◆ Your assignment
Look through the entries below and copy exactly the part that begins with the line containing "- 694a998: inline" and ends with the line containing "### NETN-MRM#3 Update modelIdentification". Do not copy the pictures.

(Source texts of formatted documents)
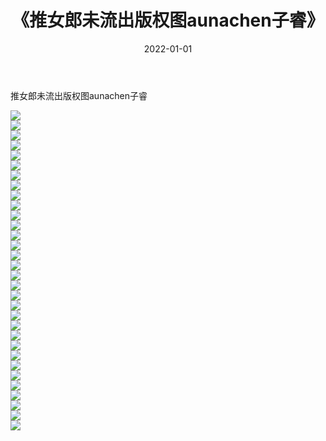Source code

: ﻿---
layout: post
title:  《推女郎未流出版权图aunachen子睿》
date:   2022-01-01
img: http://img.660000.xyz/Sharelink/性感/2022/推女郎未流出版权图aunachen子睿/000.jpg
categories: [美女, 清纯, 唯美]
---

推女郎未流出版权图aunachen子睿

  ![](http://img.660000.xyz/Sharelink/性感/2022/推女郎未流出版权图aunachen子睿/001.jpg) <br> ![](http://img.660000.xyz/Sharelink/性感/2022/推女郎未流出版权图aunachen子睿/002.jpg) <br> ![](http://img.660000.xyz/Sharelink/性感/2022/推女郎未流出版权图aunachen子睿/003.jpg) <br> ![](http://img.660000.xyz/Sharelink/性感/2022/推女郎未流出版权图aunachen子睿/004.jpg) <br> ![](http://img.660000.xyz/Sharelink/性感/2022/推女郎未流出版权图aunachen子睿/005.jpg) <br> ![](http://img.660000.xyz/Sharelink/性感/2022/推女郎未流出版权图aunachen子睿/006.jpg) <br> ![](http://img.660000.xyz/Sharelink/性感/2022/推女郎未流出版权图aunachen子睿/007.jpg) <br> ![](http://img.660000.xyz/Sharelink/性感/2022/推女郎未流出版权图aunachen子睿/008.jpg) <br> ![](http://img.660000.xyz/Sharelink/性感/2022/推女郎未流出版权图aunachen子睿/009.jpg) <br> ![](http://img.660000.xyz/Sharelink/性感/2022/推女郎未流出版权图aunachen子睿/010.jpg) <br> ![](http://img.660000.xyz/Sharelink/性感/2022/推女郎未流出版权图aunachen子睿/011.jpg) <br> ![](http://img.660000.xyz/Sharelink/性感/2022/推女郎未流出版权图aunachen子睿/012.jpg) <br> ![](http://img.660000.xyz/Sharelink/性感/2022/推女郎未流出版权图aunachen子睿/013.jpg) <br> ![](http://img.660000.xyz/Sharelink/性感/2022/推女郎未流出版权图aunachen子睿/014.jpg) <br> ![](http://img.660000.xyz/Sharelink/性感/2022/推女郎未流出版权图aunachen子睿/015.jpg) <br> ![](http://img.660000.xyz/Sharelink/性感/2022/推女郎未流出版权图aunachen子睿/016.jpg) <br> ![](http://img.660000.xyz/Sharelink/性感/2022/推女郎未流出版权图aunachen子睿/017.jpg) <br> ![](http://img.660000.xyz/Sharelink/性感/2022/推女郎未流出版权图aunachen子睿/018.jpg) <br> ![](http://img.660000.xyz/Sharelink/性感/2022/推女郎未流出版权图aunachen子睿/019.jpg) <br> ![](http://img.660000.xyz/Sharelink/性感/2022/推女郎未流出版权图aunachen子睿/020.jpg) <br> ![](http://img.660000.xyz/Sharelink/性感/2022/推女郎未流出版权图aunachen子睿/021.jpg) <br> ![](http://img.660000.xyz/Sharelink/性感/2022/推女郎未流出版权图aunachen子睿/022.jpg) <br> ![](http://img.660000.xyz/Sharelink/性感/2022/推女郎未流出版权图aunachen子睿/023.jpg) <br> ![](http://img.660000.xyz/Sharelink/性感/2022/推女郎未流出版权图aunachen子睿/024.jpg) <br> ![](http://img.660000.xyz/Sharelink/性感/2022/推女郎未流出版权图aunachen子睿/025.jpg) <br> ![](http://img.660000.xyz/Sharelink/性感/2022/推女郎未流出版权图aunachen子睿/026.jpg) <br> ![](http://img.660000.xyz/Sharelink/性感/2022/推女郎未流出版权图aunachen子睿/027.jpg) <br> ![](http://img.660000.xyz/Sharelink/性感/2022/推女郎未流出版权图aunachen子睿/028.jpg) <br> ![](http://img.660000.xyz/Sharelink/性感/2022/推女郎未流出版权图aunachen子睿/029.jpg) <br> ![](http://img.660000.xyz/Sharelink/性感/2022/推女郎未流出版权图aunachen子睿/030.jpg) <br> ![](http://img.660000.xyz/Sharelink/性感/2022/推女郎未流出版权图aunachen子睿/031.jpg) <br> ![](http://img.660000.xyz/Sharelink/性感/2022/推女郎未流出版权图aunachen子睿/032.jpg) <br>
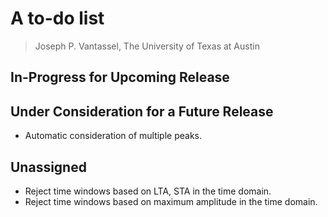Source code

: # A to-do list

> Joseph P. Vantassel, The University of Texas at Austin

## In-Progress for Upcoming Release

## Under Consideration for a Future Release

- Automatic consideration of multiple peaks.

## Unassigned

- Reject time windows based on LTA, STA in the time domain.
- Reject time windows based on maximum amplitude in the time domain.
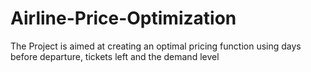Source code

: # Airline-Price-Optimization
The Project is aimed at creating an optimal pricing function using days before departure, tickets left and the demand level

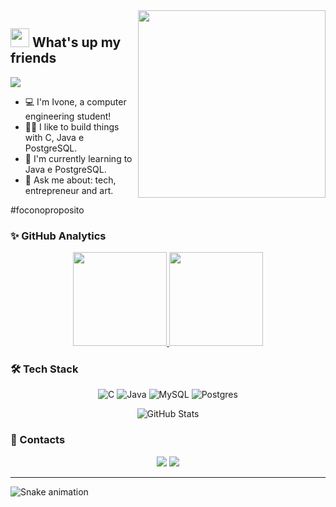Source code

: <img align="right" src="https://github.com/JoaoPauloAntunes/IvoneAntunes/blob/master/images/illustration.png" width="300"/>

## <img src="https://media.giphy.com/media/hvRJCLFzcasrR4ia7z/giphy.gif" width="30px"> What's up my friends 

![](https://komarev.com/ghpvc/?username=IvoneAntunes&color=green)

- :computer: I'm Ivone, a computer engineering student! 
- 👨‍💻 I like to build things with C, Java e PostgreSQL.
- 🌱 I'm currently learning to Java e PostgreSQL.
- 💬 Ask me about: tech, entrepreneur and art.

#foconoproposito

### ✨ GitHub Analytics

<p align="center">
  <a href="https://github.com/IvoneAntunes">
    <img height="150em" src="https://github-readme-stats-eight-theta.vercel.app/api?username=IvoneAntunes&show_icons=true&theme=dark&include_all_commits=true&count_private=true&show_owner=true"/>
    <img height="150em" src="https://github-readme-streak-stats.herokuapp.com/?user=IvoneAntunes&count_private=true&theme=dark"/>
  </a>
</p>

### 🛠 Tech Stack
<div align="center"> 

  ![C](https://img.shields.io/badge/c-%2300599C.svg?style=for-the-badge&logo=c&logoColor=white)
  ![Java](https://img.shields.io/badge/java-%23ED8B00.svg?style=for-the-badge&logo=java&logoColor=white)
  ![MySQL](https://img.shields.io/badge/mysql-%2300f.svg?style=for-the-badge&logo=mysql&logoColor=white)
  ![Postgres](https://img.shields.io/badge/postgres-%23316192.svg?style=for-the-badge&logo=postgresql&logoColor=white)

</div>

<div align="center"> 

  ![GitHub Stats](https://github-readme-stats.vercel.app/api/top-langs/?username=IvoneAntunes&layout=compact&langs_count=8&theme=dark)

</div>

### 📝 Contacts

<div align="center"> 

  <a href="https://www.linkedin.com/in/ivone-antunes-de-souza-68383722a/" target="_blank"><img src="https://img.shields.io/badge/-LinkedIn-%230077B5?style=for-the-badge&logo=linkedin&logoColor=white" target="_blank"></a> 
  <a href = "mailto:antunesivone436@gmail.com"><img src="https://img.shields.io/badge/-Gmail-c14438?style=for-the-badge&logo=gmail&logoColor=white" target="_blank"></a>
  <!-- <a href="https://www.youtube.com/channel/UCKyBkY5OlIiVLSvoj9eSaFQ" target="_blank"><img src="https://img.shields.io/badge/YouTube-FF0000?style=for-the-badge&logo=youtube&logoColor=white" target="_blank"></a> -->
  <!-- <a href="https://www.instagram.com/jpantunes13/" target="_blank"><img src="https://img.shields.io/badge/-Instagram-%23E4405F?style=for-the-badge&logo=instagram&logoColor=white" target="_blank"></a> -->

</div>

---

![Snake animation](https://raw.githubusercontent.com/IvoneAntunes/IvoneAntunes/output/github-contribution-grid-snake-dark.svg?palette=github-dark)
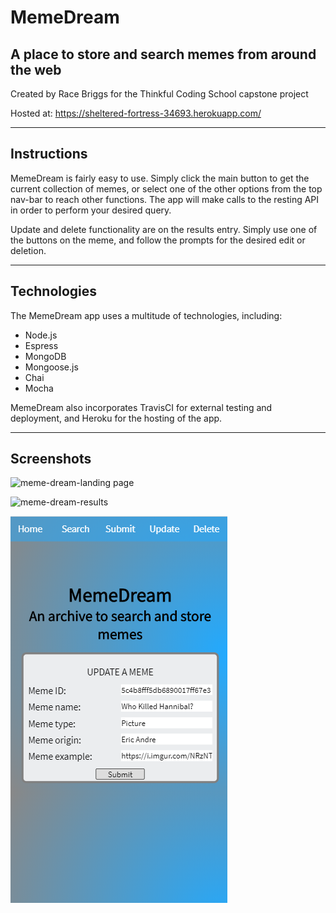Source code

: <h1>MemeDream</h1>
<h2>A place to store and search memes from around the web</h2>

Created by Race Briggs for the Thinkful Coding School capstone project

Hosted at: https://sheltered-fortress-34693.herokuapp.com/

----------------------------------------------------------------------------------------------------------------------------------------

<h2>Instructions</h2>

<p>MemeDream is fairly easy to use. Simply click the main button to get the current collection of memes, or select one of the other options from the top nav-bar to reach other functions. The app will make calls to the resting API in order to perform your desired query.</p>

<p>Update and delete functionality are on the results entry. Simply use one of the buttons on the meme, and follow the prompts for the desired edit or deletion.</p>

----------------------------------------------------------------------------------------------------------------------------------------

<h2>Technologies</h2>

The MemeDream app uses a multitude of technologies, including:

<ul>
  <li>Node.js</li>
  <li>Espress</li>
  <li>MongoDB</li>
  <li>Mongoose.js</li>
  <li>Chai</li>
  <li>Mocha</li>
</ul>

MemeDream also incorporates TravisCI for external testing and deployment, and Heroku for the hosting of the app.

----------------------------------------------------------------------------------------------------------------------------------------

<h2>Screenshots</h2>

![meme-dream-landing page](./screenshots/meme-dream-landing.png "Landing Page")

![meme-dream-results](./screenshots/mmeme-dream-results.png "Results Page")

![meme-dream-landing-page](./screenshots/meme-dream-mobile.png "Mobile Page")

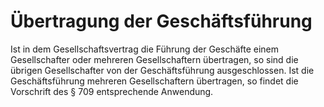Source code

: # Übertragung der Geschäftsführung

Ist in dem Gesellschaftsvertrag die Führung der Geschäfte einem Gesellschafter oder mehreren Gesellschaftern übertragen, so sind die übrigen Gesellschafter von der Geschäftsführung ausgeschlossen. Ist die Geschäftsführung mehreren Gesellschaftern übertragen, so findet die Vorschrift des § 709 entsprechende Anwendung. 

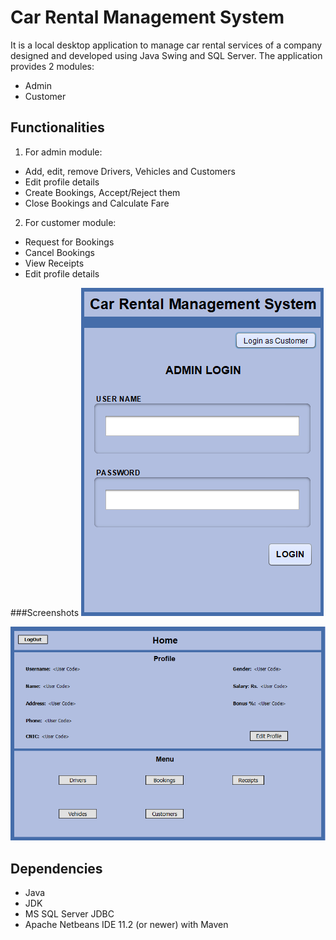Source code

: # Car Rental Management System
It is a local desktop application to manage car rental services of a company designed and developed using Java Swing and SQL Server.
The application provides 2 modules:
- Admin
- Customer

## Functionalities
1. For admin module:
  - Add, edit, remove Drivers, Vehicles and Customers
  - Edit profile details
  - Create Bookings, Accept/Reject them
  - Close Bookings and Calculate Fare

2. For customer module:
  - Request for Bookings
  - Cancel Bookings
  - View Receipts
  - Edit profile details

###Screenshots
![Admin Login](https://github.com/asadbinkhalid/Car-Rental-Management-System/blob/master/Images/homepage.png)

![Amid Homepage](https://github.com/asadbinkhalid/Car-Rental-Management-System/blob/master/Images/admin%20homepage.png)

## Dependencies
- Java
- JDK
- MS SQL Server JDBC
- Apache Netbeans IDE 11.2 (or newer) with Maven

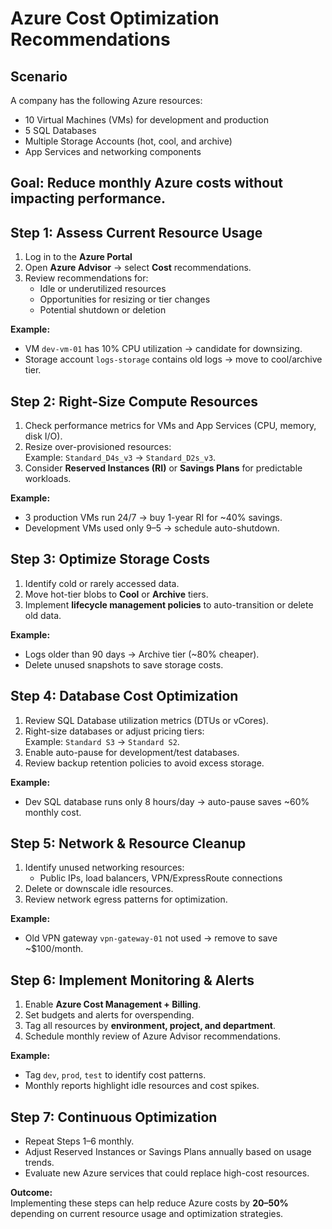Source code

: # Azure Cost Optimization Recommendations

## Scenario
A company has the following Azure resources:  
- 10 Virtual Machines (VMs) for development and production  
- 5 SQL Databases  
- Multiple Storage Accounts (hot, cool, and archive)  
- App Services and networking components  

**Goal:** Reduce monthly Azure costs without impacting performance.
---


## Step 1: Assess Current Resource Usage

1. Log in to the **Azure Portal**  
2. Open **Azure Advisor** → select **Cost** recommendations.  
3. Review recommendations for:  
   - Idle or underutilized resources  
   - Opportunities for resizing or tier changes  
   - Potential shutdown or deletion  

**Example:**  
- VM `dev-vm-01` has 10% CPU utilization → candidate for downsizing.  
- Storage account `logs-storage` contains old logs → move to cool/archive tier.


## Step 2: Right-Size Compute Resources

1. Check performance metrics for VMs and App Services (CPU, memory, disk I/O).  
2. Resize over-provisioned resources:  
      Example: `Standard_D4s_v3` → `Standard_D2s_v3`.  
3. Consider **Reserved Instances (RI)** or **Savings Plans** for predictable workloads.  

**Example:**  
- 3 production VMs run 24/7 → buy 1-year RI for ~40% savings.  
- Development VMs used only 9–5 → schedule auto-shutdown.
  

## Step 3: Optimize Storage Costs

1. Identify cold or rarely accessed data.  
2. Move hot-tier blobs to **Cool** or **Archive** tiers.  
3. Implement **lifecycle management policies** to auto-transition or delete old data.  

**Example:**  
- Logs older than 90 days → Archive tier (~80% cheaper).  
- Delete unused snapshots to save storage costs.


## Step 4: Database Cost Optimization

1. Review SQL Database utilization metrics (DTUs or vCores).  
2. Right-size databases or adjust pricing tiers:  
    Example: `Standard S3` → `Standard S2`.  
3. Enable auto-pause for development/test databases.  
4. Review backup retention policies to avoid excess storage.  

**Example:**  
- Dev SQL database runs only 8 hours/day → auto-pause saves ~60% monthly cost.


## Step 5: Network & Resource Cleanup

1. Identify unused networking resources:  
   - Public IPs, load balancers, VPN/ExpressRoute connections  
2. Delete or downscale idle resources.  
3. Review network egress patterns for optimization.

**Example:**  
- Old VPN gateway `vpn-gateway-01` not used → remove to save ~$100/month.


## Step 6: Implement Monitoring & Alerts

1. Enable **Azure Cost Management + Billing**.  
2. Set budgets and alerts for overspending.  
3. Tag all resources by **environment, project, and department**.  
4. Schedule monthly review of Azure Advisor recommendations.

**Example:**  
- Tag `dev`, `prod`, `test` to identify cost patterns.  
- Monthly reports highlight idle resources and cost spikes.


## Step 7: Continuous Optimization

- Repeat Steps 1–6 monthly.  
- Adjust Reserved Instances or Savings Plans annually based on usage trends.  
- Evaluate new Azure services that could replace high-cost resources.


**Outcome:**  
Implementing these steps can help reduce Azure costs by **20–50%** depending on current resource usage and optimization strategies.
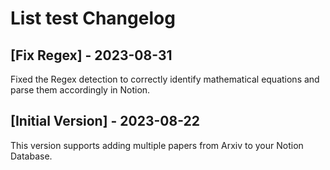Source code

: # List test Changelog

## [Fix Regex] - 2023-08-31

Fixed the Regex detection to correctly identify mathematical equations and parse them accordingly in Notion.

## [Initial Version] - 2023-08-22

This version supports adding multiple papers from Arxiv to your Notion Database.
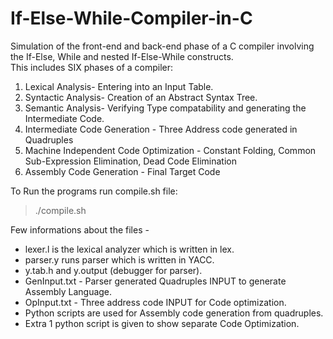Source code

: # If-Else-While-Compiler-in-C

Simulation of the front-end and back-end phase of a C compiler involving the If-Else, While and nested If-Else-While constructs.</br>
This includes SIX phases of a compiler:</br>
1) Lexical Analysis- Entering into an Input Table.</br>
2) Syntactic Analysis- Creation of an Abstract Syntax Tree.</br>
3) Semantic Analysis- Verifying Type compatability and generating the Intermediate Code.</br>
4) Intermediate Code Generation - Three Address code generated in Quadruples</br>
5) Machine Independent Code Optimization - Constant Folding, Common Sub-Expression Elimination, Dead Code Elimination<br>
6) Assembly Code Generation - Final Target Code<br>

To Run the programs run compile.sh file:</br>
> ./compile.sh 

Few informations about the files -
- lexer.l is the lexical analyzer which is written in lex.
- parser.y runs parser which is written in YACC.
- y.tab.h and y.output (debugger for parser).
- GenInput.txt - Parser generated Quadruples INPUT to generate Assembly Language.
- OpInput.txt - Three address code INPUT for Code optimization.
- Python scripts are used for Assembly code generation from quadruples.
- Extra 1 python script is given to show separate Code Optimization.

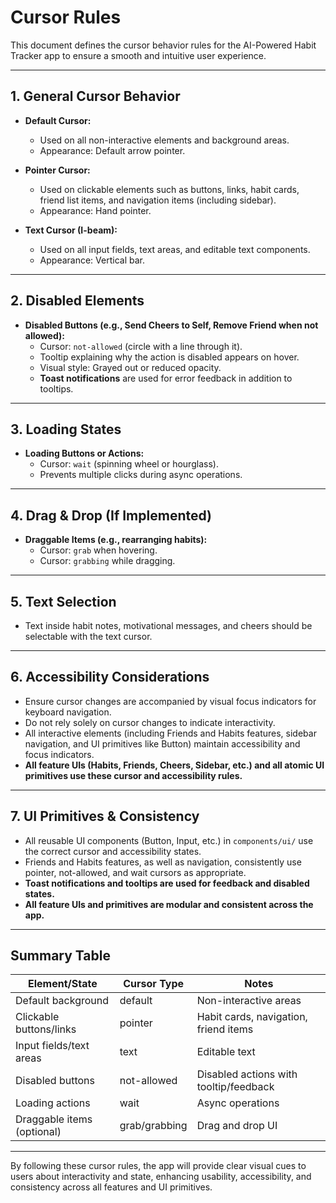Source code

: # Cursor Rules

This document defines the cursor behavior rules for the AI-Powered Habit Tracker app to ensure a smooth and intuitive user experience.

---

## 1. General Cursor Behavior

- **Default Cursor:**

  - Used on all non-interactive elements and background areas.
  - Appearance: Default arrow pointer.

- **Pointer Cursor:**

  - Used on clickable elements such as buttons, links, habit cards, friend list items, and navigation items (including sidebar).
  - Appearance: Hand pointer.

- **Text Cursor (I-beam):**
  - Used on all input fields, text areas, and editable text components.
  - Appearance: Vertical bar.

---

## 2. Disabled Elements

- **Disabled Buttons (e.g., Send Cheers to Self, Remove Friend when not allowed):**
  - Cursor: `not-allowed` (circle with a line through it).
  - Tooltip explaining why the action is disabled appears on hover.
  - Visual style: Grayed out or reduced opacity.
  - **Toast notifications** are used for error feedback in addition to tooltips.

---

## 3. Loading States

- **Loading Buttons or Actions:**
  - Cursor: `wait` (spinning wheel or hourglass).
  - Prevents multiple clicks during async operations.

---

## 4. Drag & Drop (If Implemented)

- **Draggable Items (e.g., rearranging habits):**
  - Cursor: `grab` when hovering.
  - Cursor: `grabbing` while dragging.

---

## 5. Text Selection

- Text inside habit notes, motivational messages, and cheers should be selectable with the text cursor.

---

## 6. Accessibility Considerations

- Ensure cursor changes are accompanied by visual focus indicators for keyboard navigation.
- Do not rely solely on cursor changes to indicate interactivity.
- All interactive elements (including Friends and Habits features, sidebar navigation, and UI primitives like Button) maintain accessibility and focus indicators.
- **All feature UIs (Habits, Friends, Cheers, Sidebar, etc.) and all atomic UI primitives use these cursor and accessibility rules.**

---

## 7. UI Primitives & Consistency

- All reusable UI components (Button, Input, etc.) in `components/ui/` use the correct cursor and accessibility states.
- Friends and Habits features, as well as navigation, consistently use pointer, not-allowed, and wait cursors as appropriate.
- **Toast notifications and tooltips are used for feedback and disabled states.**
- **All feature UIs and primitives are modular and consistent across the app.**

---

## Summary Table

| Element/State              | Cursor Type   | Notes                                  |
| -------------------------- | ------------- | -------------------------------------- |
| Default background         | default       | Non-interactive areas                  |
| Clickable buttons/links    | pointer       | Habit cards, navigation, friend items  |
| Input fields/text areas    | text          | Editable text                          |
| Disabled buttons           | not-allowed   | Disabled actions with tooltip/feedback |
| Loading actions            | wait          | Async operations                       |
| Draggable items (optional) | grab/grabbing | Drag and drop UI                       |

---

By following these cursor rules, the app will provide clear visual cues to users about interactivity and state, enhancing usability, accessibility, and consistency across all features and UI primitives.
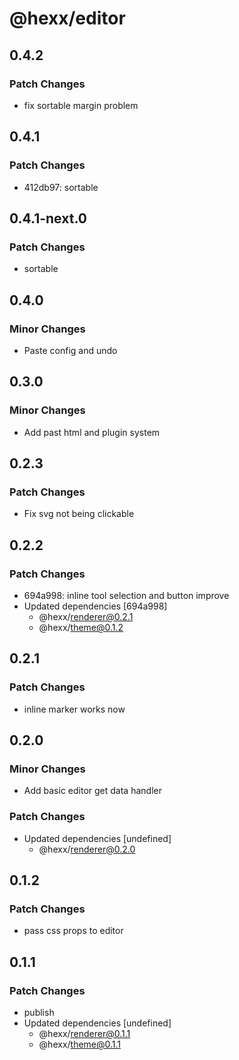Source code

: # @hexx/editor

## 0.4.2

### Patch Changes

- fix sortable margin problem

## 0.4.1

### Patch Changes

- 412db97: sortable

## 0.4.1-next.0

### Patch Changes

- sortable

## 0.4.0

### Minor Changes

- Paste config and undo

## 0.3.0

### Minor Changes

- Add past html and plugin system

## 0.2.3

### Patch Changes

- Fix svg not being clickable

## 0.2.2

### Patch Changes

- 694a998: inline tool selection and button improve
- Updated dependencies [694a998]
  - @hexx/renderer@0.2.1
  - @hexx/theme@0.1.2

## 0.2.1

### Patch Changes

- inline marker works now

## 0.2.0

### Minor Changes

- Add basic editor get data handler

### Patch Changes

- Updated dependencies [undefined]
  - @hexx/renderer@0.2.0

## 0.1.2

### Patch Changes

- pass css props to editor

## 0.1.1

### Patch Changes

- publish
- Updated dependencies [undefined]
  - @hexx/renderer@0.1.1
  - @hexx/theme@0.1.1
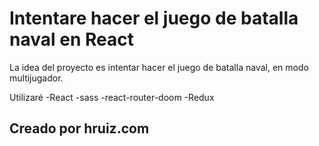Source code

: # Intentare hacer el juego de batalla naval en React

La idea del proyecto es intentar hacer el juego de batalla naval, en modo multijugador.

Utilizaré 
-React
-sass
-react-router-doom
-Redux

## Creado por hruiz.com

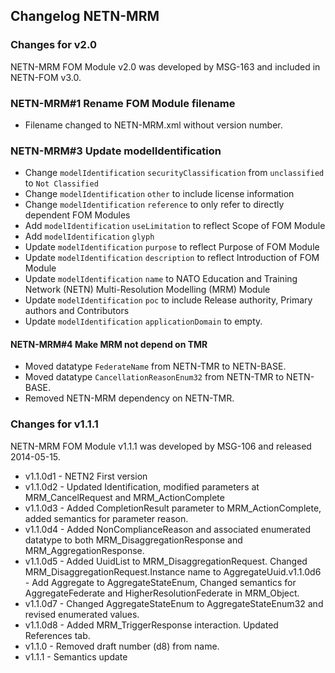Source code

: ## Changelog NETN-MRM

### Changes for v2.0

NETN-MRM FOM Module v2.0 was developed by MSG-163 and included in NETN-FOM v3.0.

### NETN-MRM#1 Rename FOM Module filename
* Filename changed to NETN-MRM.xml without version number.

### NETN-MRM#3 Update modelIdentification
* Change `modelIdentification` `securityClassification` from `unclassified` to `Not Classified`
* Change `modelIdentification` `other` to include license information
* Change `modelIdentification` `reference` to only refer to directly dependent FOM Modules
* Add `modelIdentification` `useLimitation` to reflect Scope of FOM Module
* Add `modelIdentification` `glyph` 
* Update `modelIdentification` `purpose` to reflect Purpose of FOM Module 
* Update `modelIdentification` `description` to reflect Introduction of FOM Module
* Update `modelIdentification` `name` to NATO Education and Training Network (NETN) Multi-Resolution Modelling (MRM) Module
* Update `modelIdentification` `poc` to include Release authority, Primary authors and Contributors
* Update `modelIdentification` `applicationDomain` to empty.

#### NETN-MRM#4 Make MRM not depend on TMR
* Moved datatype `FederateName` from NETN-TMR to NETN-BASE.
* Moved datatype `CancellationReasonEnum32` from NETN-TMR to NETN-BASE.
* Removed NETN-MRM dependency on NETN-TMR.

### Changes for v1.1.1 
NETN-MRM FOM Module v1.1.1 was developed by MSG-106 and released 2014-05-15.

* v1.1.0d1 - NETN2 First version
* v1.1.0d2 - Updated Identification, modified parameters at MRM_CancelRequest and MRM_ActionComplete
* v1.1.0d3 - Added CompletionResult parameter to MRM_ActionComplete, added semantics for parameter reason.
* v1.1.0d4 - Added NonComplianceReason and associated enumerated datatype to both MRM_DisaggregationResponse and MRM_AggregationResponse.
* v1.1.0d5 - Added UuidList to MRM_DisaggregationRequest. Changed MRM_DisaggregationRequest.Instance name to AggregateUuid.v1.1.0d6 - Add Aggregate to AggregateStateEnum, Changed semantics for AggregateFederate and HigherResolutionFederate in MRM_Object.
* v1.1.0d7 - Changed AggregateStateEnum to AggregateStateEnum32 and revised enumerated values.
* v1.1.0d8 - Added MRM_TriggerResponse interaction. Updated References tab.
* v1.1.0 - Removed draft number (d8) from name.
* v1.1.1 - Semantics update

◆ Solution
- 694a998: inline tool selection and button improve
- Updated dependencies [694a998]
  - @hexx/renderer@0.2.1
  - @hexx/theme@0.1.2

## 0.2.1

### Patch Changes

- inline marker works now

## 0.2.0

### Minor Changes

- Add basic editor get data handler

### Patch Changes

- Updated dependencies [undefined]
  - @hexx/renderer@0.2.0

## 0.1.2

### Patch Changes

- pass css props to editor

## 0.1.1

### Patch Changes

- publish
- Updated dependencies [undefined]
  - @hexx/renderer@0.1.1
  - @hexx/theme@0.1.1
Source code

: # Intentare hacer el juego de batalla naval en React

La idea del proyecto es intentar hacer el juego de batalla naval, en modo multijugador.

Utilizaré 
-React
-sass
-react-router-doom
-Redux

## Creado por hruiz.com

Source code

: ## Changelog NETN-MRM

### Changes for v2.0

NETN-MRM FOM Module v2.0 was developed by MSG-163 and included in NETN-FOM v3.0.

### NETN-MRM#1 Rename FOM Module filename
* Filename changed to NETN-MRM.xml without version number.

### NETN-MRM#3 Update modelIdentification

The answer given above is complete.